• [Instructions for the task] Look for the word "barriers" in the entries below, then copy every line that has it.

• [The data]

○ ○ ○ ○ ○ ○ ○

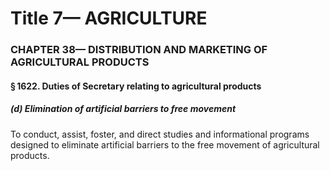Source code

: 
# Title 7— AGRICULTURE
### CHAPTER 38— DISTRIBUTION AND MARKETING OF AGRICULTURAL PRODUCTS
#### § 1622. Duties of Secretary relating to agricultural products
##### (d) Elimination of artificial barriers to free movement

To conduct, assist, foster, and direct studies and informational programs designed to eliminate artificial barriers to the free movement of agricultural products.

○ ○ ○ ○ ○ ○ ○

• [Written answer]
##### (d) Elimination of artificial barriers to free movement
To conduct, assist, foster, and direct studies and informational programs designed to eliminate artificial barriers to the free movement of agricultural products.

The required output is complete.